3. documents removed informally and hidden in private homes etc.

The first two categories of documents were requisitioned by the Washington Document Centre (WDC) of the US Army. The WDC was an information gathering organisation that developed out of the Military Document Centre (MDC). In 1945 it planned the “Operation Blacklist” which aimed to collect essential material for war crimes trials in both Germany and Japan.

The WDC began its activities in Japan at the beginning of November 1945. With the cooperation of US Army and Navy organisations such as the Allied Translation and Interpretation Service (ATIS), JICPOA, SEATIC, SHAEF and others, it collected a considerable amount of material between March and August 1946. According to a WDC record entitled “Operation of MIS,” the total number of items collected was 477,894, but the identification numbers assigned by ATIS, the organisation in charge of sending the material to the US, reached as high as 704,583. Although details are unknown, agencies other than WDC were involved in the collection of documents, including the Map Service of the US Army; Macarthur’s so-called private historian, George Prange; and Samuel Morrison, who had been commissioned by the US Navy to edit the official History of US naval operations during World War II.

As it turned out the material collected by the WDC was not used for war crimes trials. Official documents, mainly the Japanese Army’s Dainikki (Great Diary) and the Navy’s Kôbunbikô Rui (Archival Records) were placed under the control of the National Archives Record Service (NARS). The US Central Intelligence Group (CIG) was given control of material of high information value, while the Library of Congress had general jurisdiction over other printed matter. CIG was later absorbed by the CIA, as were the documents under its control, which included material that would later prove useful to the US during the Korean War, such as surveys of Soviet military strength in Siberia and Chinese military strength in Manchuria. At the end of the Korean War these documents were transferred to the Library of Congress, bringing its share of WDC documents to 80-90 per cent.

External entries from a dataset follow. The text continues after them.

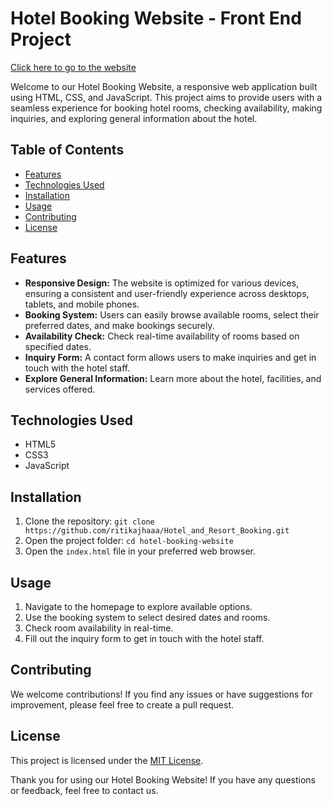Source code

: 
# Hotel Booking Website - Front End Project

[Click here to go to the website](https://ritikajhaaa.github.io/Hotel_and_Resort_Booking/)

Welcome to our Hotel Booking Website, a responsive web application built using HTML, CSS, and JavaScript. This project aims to provide users with a seamless experience for booking hotel rooms, checking availability, making inquiries, and exploring general information about the hotel.

## Table of Contents
- [Features](#features)
- [Technologies Used](#technologies-used)
- [Installation](#installation)
- [Usage](#usage)
- [Contributing](#contributing)
- [License](#license)

## Features
- **Responsive Design:** The website is optimized for various devices, ensuring a consistent and user-friendly experience across desktops, tablets, and mobile phones.
- **Booking System:** Users can easily browse available rooms, select their preferred dates, and make bookings securely.
- **Availability Check:** Check real-time availability of rooms based on specified dates.
- **Inquiry Form:** A contact form allows users to make inquiries and get in touch with the hotel staff.
- **Explore General Information:** Learn more about the hotel, facilities, and services offered.

## Technologies Used
- HTML5
- CSS3
- JavaScript

## Installation
1. Clone the repository: `git clone https://github.com/ritikajhaaa/Hotel_and_Resort_Booking.git`
2. Open the project folder: `cd hotel-booking-website`
3. Open the `index.html` file in your preferred web browser.

## Usage
1. Navigate to the homepage to explore available options.
2. Use the booking system to select desired dates and rooms.
3. Check room availability in real-time.
4. Fill out the inquiry form to get in touch with the hotel staff.



## Contributing
We welcome contributions! If you find any issues or have suggestions for improvement, please feel free to create a pull request.

## License
This project is licensed under the [MIT License](LICENSE).

Thank you for using our Hotel Booking Website! If you have any questions or feedback, feel free to contact us.
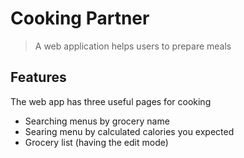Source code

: # Cooking Partner
>A web application helps users to prepare meals


## Features
The web app has three useful pages for cooking

- Searching menus by grocery name
- Searing menu by calculated calories you expected
- Grocery list (having the edit mode)




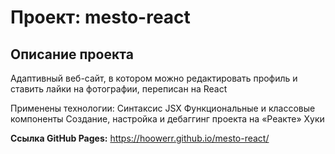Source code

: # Проект: mesto-react

## Описание проекта

Адаптивный веб-сайт, в котором можно редактировать профиль и ставить лайки на фотографии, переписан на React

Применены технологии:
Синтаксис JSX
Функциональные и классовые компоненты
Создание, настройка и дебаггинг проекта на «Реакте»
Хуки

**Ссылка GitHub Pages:** https://hoowerr.github.io/mesto-react/
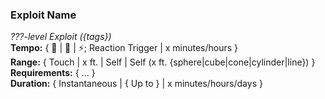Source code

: ### Exploit Name  
*???-level Exploit ({tags})*  
**Tempo:** { 🔷 | 🔵 | ⚡; Reaction Trigger | x minutes/hours }  
**Range:** { Touch | x ft. | Self | Self (x ft. {sphere|cube|cone|cylinder|line}) }  
**Requirements:** { ... }  
**Duration:** { Instantaneous | { Up to } | x minutes/hours/days }  
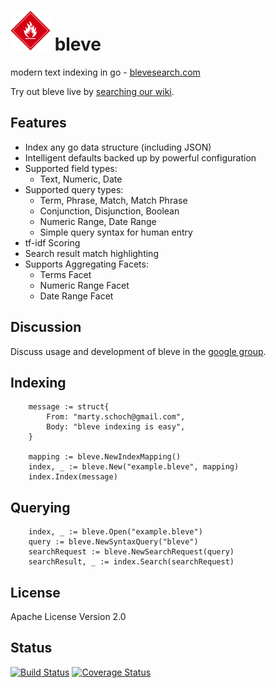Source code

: # ![bleve](docs/bleve.png) bleve

modern text indexing in go - [blevesearch.com](http://www.blevesearch.com/)

Try out bleve live by [searching our wiki](http://wikisearch.blevesearch.com/search/).

## Features
* Index any go data structure (including JSON)
* Intelligent defaults backed up by powerful configuration
* Supported field types:
    * Text, Numeric, Date
* Supported query types:
    * Term, Phrase, Match, Match Phrase
    * Conjunction, Disjunction, Boolean
    * Numeric Range, Date Range
    * Simple query syntax for human entry
* tf-idf Scoring
* Search result match highlighting
* Supports Aggregating Facets:
    * Terms Facet
    * Numeric Range Facet
    * Date Range Facet

## Discussion

Discuss usage and development of bleve in the [google group](https://groups.google.com/forum/#!forum/bleve).

## Indexing

		message := struct{
			From: "marty.schoch@gmail.com",
			Body: "bleve indexing is easy",
		}

		mapping := bleve.NewIndexMapping()
		index, _ := bleve.New("example.bleve", mapping)
		index.Index(message)

## Querying

		index, _ := bleve.Open("example.bleve")
		query := bleve.NewSyntaxQuery("bleve")
		searchRequest := bleve.NewSearchRequest(query)
		searchResult, _ := index.Search(searchRequest)
		
## License

Apache License Version 2.0

## Status

[![Build Status](https://drone.io/github.com/blevesearch/bleve/status.png)](https://drone.io/github.com/blevesearch/bleve/latest)
[![Coverage Status](https://coveralls.io/repos/blevesearch/bleve/badge.png?branch=master)](https://coveralls.io/r/blevesearch/bleve?branch=master)
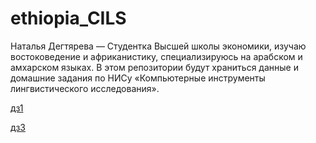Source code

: # ethiopia_CILS
Наталья Дегтярева — Студентка Высшей школы экономики, изучаю востоковедение и африканистику, специализируюсь на арабском и амхарском языках. 
В этом репозитории будут храниться данные и домашние задания по НИСу «Компьютерные инструменты лингвистического исследования».

[дз1](https://github.com/SerseiLannister/ethiopia_CILS/blob/main/dz1/results1.md)

[дз3](https://github.com/SerseiLannister/dz3)
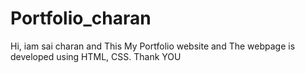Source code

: # Portfolio_charan
Hi, iam sai charan and This My Portfolio website and The webpage is developed using HTML, CSS. Thank YOU
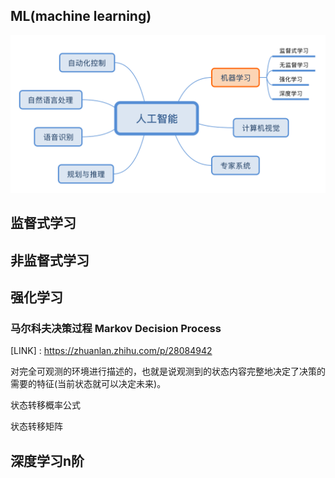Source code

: ## ML(machine learning)

![](./img/ml.svg)


## 监督式学习

## 非监督式学习

## 强化学习
### 马尔科夫决策过程 Markov Decision Process

[LINK] : https://zhuanlan.zhihu.com/p/28084942

对完全可观测的环境进行描述的，也就是说观测到的状态内容完整地决定了决策的需要的特征(当前状态就可以决定未来)。

状态转移概率公式

状态转移矩阵






## 深度学习n阶



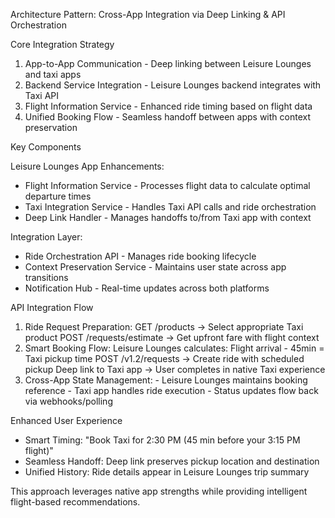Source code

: Architecture Pattern: Cross-App Integration via Deep Linking & API Orchestration

  Core Integration Strategy

  1. App-to-App Communication - Deep linking between Leisure Lounges and taxi apps
  2. Backend Service Integration - Leisure Lounges backend integrates with Taxi API
  3. Flight Information Service - Enhanced ride timing based on flight data
  4. Unified Booking Flow - Seamless handoff between apps with context preservation

  Key Components

  Leisure Lounges App Enhancements:
  - Flight Information Service - Processes flight data to calculate optimal departure times
  - Taxi Integration Service - Handles Taxi API calls and ride orchestration
  - Deep Link Handler - Manages handoffs to/from Taxi app with context

  Integration Layer:
  - Ride Orchestration API - Manages ride booking lifecycle
  - Context Preservation Service - Maintains user state across app transitions
  - Notification Hub - Real-time updates across both platforms

  API Integration Flow

  1. Ride Request Preparation:
  GET /products → Select appropriate Taxi product
  POST /requests/estimate → Get upfront fare with flight context
  2. Smart Booking Flow:
  Leisure Lounges calculates: Flight arrival - 45min = Taxi pickup time
  POST /v1.2/requests → Create ride with scheduled pickup
  Deep link to Taxi app → User completes in native Taxi experience
  3. Cross-App State Management:
    - Leisure Lounges maintains booking reference
    - Taxi app handles ride execution
    - Status updates flow back via webhooks/polling

  Enhanced User Experience

  - Smart Timing: "Book Taxi for 2:30 PM (45 min before your 3:15 PM flight)"
  - Seamless Handoff: Deep link preserves pickup location and destination
  - Unified History: Ride details appear in Leisure Lounges trip summary

  This approach leverages native app strengths while providing intelligent flight-based recommendations.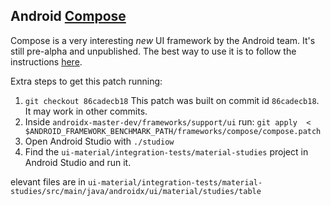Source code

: ## Android [Compose](https://developer.android.com/jetpack/compose)

Compose is a very interesting *new* UI framework by the Android team. It's still pre-alpha and unpublished. The best way to use it is to follow the instructions [here](https://android.googlesource.com/platform/frameworks/support/+/refs/heads/androidx-master-dev/ui/README.md#getting-started).

Extra steps to get this patch running:

1. `git checkout 86cadecb18` This patch was built on commit id `86cadecb18`. It may work in other commits.
2. Inside `androidx-master-dev/frameworks/support/ui` run: `git apply  < $ANDROID_FRAMEWORK_BENCHMARK_PATH/frameworks/compose/compose.patch`
3. Open Android Studio with `./studiow`
4. Find the `ui-material/integration-tests/material-studies` project in Android Studio and run it.


elevant files are in `ui-material/integration-tests/material-studies/src/main/java/androidx/ui/material/studies/table`
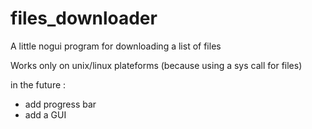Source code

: # files_downloader
A little nogui program for downloading a list of files

Works only on unix/linux plateforms (because using a sys call for files)

in the future :
  - add progress bar
  - add a GUI
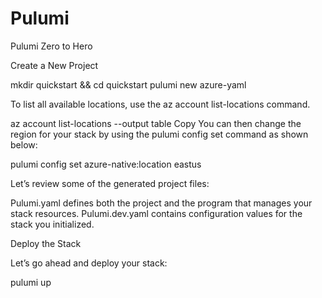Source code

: # Pulumi

Pulumi Zero to Hero

Create a New Project

mkdir quickstart && cd quickstart
pulumi new azure-yaml

To list all available locations, use the az account list-locations command.

az account list-locations --output table
Copy
You can then change the region for your stack by using the pulumi config set command as shown below:

pulumi config set azure-native:location eastus


Let’s review some of the generated project files:

Pulumi.yaml defines both the project and the program that manages your stack resources.
Pulumi.dev.yaml contains configuration values for the stack you initialized.

Deploy the Stack

Let’s go ahead and deploy your stack:

pulumi up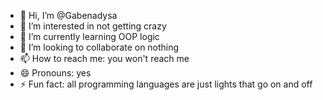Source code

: - 👋 Hi, I’m @Gabenadysa
- 👀 I’m interested in not getting crazy
- 🌱 I’m currently learning OOP logic
- 💞️ I’m looking to collaborate on nothing
- 📫 How to reach me: you won't reach me
- 😄 Pronouns: yes
- ⚡ Fun fact: all programming languages are just lights that go on and off
  
<!---
Gabenadysa/Gabenadysa is a ✨ special ✨ repository because its `README.md` (this file) appears on your GitHub profile.
You can click the Preview link to take a look at your changes.
--->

2. Returning the WDC documents to Japan

From the beginning of 1953 the Japanese government began to petition the US government for the return of the documents confiscated in Operation Blacklist. An examination of these requests reveals that only the official documents held by NARS were being sought by the Japanese at this time. Strangely enough, the documents in question had been left in their boxes and stored in a torpedo warehouse in Washington. Why the return of the material in the Library of Congress was not sought remains a puzzle; perhaps the common but misguided preconception that handwritten material was more valuable that printed material was a factor.

After four years of negotiation it was decided to return the WDC materials to Japan. In anticipation of their arrival, a plan was made to microfilm the more important documents, with funds provided by the Ford Foundation and prominent academics such as Clarence Wilbur, Edwin Reischauer, James Moreley and Edwin Beal. Where some of the documents were duplicated, it seems that these scholars could have removed some of the duplicates for their own academic institutions. Some of the more fragile materials were also destroyed by the microfilm process.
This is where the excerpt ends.